Introducing Intel® Advisor

The Intel® Advisor provides a set of tools that guide you - a developer familiar with your C/C++, C#, or Fortran program source code - to decide where to add parallel processing. By adding parallel processing to certain parts of your program, you can reduce your program's execution times on multi-core systems. Intel Advisor guides you through a sequence of steps that helps you incrementally analyze and transform certain serial portions of your program to prepare for the introduction of parallel processing (parallelism).

On Windows* OS systems, Intel Advisor is an add-in to Microsoft Visual Studio* and provides a GUI and a command line interface. On Linux* OS systems, Intel Advisor provides the same GUI and command line interface that it provides on Windows OS systems.

Intel Advisor is used early in the process of converting parts of a serial program to a parallel (multithreaded) program. It helps you explore and locate areas in which parallelism might provide significant benefit. It also helps you predict the costs and benefits of adding parallelism to those parts of your program, allowing you to experiment with where to add parallelism. Because it lets you experiment with your serial program as you prepare it for parallelism, Intel Advisor helps you minimize debugging non-deterministic parallel (multithreaded) code.

To profile and predict (model) your program's parallel behavior, Intel Advisor tools run and watch your program as it executes. You use Intel Advisor tools in the Intel Advisor GUI environment to observe and analyze your running serial program:

  • You identify the code regions where your program spends most of its time as possible places to add parallelism. To help you select places where you might add parallelism, use the Intel Advisor Survey tool, which profiles your running program.

  • You modify your source code with your code editor to add one-line Intel Advisor annotations to mark the possible parallel code regions in your program. These annotations are recognized by the Intel Advisor Suitability and Correctness tools, which predict your program's parallel behavior.

  • You run the Suitability tool to analyze your running program to estimate the approximate parallel performance of the proposed parallel code regions. If the Suitability tool shows that one of the annotated parallel code regions does not improve performance, modify or remove the corresponding annotations.

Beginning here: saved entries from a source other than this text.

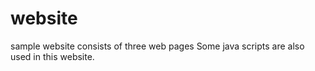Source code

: # website
sample website consists of three web pages
Some java scripts are also used in this website.
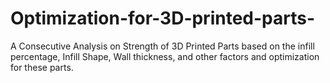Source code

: # Optimization-for-3D-printed-parts-
A Consecutive Analysis on Strength of 3D Printed Parts based on the infill percentage, Infill Shape, Wall thickness, and other factors and optimization for these parts. 

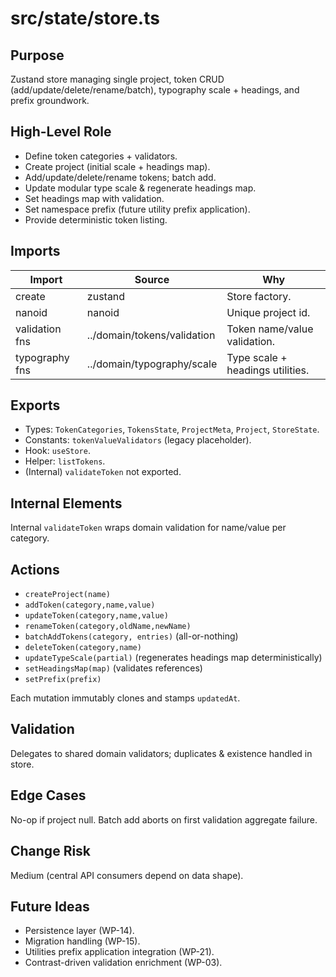 # src/state/store.ts
<!-- source-hash: 874732eb9b63987b5d7e38fb31b15fb22bc50735ffefd892c1199c332a798e2a -->

## Purpose
Zustand store managing single project, token CRUD (add/update/delete/rename/batch), typography scale + headings, and prefix groundwork.

## High-Level Role
- Define token categories + validators.
- Create project (initial scale + headings map).
- Add/update/delete/rename tokens; batch add.
- Update modular type scale & regenerate headings map.
- Set headings map with validation.
- Set namespace prefix (future utility prefix application).
- Provide deterministic token listing.

## Imports
| Import | Source | Why |
| ------ | ------ | --- |
| create | zustand | Store factory. |
| nanoid | nanoid | Unique project id. |
| validation fns | ../domain/tokens/validation | Token name/value validation. |
| typography fns | ../domain/typography/scale | Type scale + headings utilities. |

## Exports
- Types: `TokenCategories`, `TokensState`, `ProjectMeta`, `Project`, `StoreState`.
- Constants: `tokenValueValidators` (legacy placeholder).
- Hook: `useStore`.
- Helper: `listTokens`.
- (Internal) `validateToken` not exported.

## Internal Elements
Internal `validateToken` wraps domain validation for name/value per category.

## Actions
- `createProject(name)`
- `addToken(category,name,value)`
- `updateToken(category,name,value)`
- `renameToken(category,oldName,newName)`
- `batchAddTokens(category, entries)` (all-or-nothing)
- `deleteToken(category,name)`
- `updateTypeScale(partial)` (regenerates headings map deterministically)
- `setHeadingsMap(map)` (validates references)
- `setPrefix(prefix)`

Each mutation immutably clones and stamps `updatedAt`.

## Validation
Delegates to shared domain validators; duplicates & existence handled in store.

## Edge Cases
No-op if project null. Batch add aborts on first validation aggregate failure.

## Change Risk
Medium (central API consumers depend on data shape).

## Future Ideas
- Persistence layer (WP-14).
- Migration handling (WP-15).
- Utilities prefix application integration (WP-21).
- Contrast-driven validation enrichment (WP-03).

  • You run the Correctness tool to analyze your running program to predict data sharing problems that may occur when adding parallelism to the proposed parallel code regions, such as data race conditions. The Correctness tool helps you examine the sources to locate the cause of the data sharing problems. After you modify your program to fix the sharing problems, repeat this step until you eliminate the potential data sharing problems. After you fix the sharing problems, run the Suitability tool again.

  • After you test your modified serial program, you add code that actually introduces parallelism. You select a parallel framework - such as Intel® Cilk™ Plus, OpenMP*, or Intel® Threading Building Blocks - and learn how to use it. After you add parallelism, test your parallel program using other Intel tools.

Adding parallelism is typically an iterative process. After you add parallelism to one part of your program, you can repeat the Intel Advisor workflow to locate additional code regions where you might add parallelism.

After building your parallel program, you can use other parts of the Intel® Parallel Studio XE, Intel® Cluster Studio XE, or similar Intel software suite products to help you add code that enables parallelism, as well as check and tune your program.

In some cases, it may not be feasible to add parallelism to a legacy serial program that is not properly structured to provide suitable performance gains or contains numerous data sharing conflicts.


Incompatible or proprietary instructions in non-Intel processors may cause the analysis capabilities of Intel Advisor to function incorrectly. Any attempt to analyze code not supported by Intel processors may lead to failures in this product.